## Extracted records:
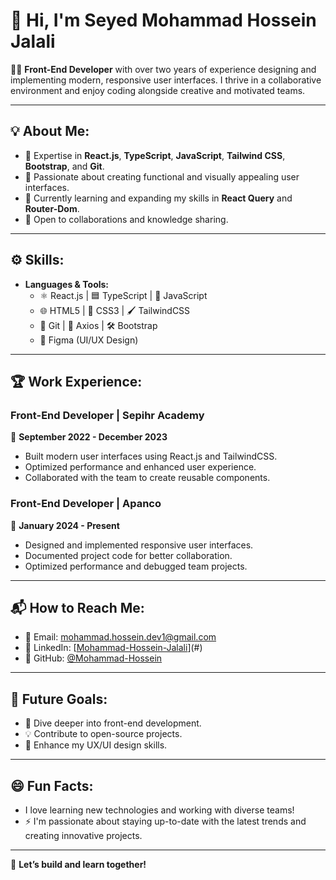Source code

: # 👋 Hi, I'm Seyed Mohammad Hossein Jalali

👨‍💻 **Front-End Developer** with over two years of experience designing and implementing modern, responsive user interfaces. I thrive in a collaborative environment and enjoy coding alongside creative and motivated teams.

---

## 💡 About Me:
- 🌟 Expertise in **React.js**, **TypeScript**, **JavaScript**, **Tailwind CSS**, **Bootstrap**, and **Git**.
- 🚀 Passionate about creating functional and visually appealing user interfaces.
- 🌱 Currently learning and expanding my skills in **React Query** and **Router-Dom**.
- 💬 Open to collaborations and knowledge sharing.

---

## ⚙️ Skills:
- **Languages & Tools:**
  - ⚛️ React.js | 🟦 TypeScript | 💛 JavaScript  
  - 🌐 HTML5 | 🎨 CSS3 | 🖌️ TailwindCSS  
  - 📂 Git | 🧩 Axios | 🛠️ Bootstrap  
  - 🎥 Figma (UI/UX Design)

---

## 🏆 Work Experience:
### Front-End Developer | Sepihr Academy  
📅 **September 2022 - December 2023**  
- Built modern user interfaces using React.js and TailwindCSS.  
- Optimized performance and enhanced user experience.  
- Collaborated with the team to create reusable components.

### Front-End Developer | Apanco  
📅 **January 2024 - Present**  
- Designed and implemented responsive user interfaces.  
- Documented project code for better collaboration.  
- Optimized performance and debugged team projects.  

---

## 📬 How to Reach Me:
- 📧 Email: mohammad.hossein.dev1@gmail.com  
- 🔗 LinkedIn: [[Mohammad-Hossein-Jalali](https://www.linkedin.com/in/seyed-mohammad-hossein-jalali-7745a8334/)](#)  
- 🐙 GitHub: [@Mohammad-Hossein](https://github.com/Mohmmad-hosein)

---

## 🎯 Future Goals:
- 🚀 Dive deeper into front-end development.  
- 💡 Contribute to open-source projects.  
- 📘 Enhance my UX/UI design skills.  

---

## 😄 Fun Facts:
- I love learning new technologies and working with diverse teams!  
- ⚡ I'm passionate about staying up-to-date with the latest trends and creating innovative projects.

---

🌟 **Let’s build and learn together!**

## Assigned task:
Please give back, exactly as it stands above, the stretch from the line with "## 📬 How to" through the line with "- I love learning", and no line outside it.

## Answer space:
## 📬 How to Reach Me:
- 📧 Email: mohammad.hossein.dev1@gmail.com  
- 🔗 LinkedIn: [[Mohammad-Hossein-Jalali](https://www.linkedin.com/in/seyed-mohammad-hossein-jalali-7745a8334/)](#)  
- 🐙 GitHub: [@Mohammad-Hossein](https://github.com/Mohmmad-hosein)

---

## 🎯 Future Goals:
- 🚀 Dive deeper into front-end development.  
- 💡 Contribute to open-source projects.  
- 📘 Enhance my UX/UI design skills.  

---

## 😄 Fun Facts:
- I love learning new technologies and working with diverse teams!  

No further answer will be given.